[[ SUPPLIED MATERIAL open ]]

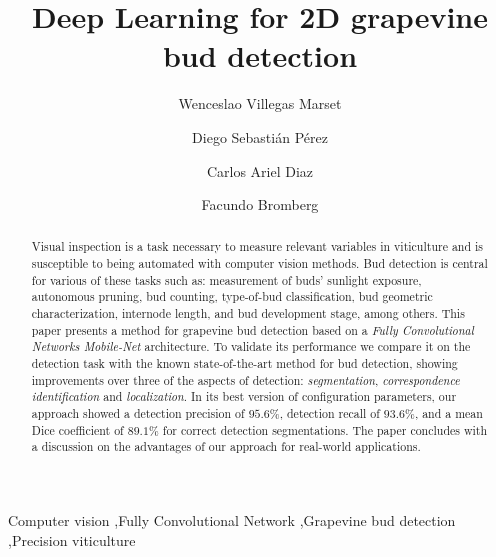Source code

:\documentclass[a4paper,authoryear,review]{elsarticle}
\begin{document}
	
	\begin{frontmatter}
		
		\title{Deep Learning for 2D grapevine bud detection}
		
		\author[utn]{Wenceslao Villegas Marset}
		
		\author[utn]{Diego Sebastián Pérez}
		
		\author[utn]{Carlos Ariel Diaz}
		
		\author[utn,conicet]{Facundo Bromberg}
		
		\address[utn]{Universidad Tecnológica Nacional, Facultad Regional Mendoza, Grupo de Inteligencia Artificial DHARMa, Dpto. de Sistemas de la Información. Rodríguez 273, CP 5500, Mendoza, Argentina.}
		
		\address[conicet]{Consejo Nacional de Investigaciones Científicas y Técnicas (CONICET).}
		
		
		\begin{abstract}
			Visual inspection is a task necessary to measure relevant variables in viticulture and is susceptible to being automated with computer vision methods. Bud detection is central for various of these tasks such as: measurement of buds’ sunlight exposure, autonomous pruning, bud counting, type-of-bud classification, bud geometric characterization, internode length, and bud development stage, among others. This paper presents a method for grapevine bud detection based on a \emph{Fully Convolutional Networks Mobile-Net} architecture. To validate its performance we compare it on the detection task with the known state-of-the-art method for bud detection, showing improvements over three of the aspects of detection: \emph{segmentation}, \emph{correspondence identification} and \emph{localization}. In its best version of configuration parameters, our approach showed a detection precision of $95.6\%$, detection recall of $93.6\%$, and a mean Dice coefficient of $89.1\%$ for correct detection segmentations. The paper concludes with a discussion on the  advantages of our approach for real-world applications.
		\end{abstract}
		
		\begin{keyword}
			Computer vision \sep Fully Convolutional Network \sep Grapevine bud detection \sep Precision viticulture
		\end{keyword}
		
	\end{frontmatter}
	
\end{document}
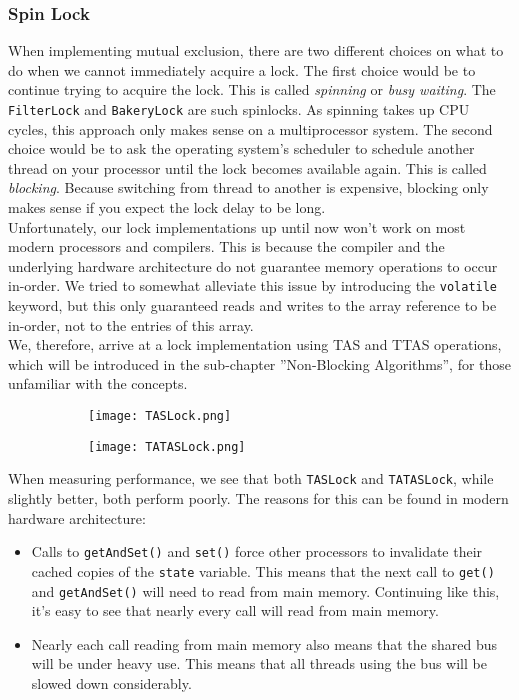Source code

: \documentclass[main]{subfiles}
\begin{document}

\subsubsection{Spin Lock}
When implementing mutual exclusion, there are two different choices on what to do when we cannot immediately acquire a lock. The first choice would be to continue trying to acquire the lock. This is called \textit{spinning} or \textit{busy waiting}. The \texttt{FilterLock} and \texttt{BakeryLock} are such spinlocks. As spinning takes up CPU cycles, this approach only makes sense on a multiprocessor system. The second choice would be to ask the operating system's scheduler to schedule another thread on your processor until the lock becomes available again. This is called \textit{blocking}. Because switching from thread to another is expensive, blocking only makes sense if you expect the lock delay to be long.\\[3mm]
Unfortunately, our lock implementations up until now won't work on most modern processors and compilers. This is because the compiler and the underlying hardware architecture do not guarantee memory operations to occur in-order. We tried to  somewhat alleviate this issue by introducing the \texttt{volatile} keyword, but this only guaranteed reads and writes to the array reference to be in-order, not to the entries of this array.\\[3mm]
We, therefore, arrive at a lock implementation using TAS and TTAS operations, which will be introduced in the sub-chapter ''Non-Blocking Algorithms'', for those unfamiliar with the concepts.
\begin{figure}[h]
    \centering
    \begin{subfigure}{.5\textwidth}
        \centering
        \texttt{[image: TASLock.png]}
    \end{subfigure}%
    \begin{subfigure}{.5\textwidth}
        \centering
        \texttt{[image: TATASLock.png]}
    \end{subfigure}
\end{figure}
When measuring performance, we see that both \texttt{TASLock} and \texttt{TATASLock}, while slightly better, both perform poorly. The reasons for this can be found in modern hardware architecture:
\begin{itemize}
    \item Calls to \texttt{getAndSet()} and \texttt{set()} force other processors to invalidate their cached copies of the \texttt{state} variable. This means that the next call to \texttt{get()} and \texttt{getAndSet()} will need to read from main memory. Continuing like this, it's easy to see that nearly every call will read from main memory.
    \item Nearly each call reading from main memory also means that the shared bus will be under heavy use. This means that all threads using the bus will be slowed down considerably.
\end{itemize}
\end{document}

[[ SUPPLIED MATERIAL closed ]]

Write down how many lines of the data above contain the string "address", and include nothing besides that number.

> SOLUTION
2